Sergey Yaromko (Сяргей Яромка (Syarhey Yaromka); Серге́й Яромко; born 7 April 1967) is a former Belarusian footballer (forward) and currently a coach. From June 2019 till December 2020 he was a head coach for Belarus national under-21 football team.

== Playing career ==
In his early career Yaromko played in Belarusian SSR league for Burevestnik Minsk, before leaving to play a few seasons in Central Asia and Poland.

He returned to Belarus in 1993 and immediately became one of the most prolific strikers of Belarusian Premier League. He scored 103 goals in 184 games between 1993 and 2000 and became a league top scorer twice (in 1995 and 1998). Despite this, he didn't have much of a career in Belarus national team, for which he only played once (friendly match against Poland in 1994).

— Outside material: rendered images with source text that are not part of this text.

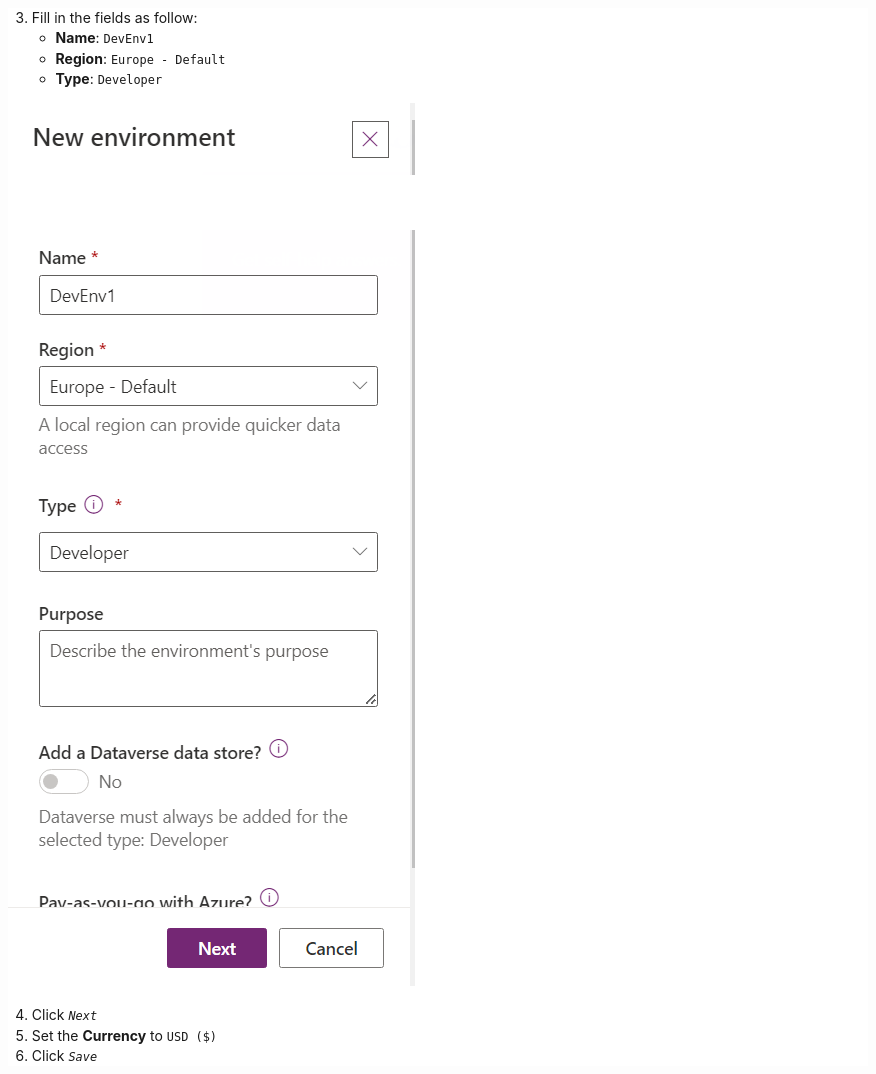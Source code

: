 3. Fill in the fields as follow:
   - **Name**: `DevEnv1`
   - **Region**: `Europe - Default`
   - **Type**: `Developer`

![image2](./Images/Image2.PNG)

4. Click *`Next`*
5. Set the **Currency** to `USD ($)`
6. Click *`Save`*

He spent his last season before retirement in 2001 as a player-manager for SKAF Minsk in the Second League

==Honours==
MPKC Mozyr
- Belarusian Premier League champion: 1996
- Belarusian Cup winner: 1995–96

Individual
- Belarusian Premier League top scorer: 1995, 1998

== Manager career ==
After one season with SKAF Minsk, Yaromko spent next few years studying for a manager. In 2005, he managed Smena Minsk and at the end of the year was appointed as a head coach of a new club FC Minsk, which took over Smena license. He left Minsk in 2009, after which he worked in Dinamo Minsk and SKVICH Minsk.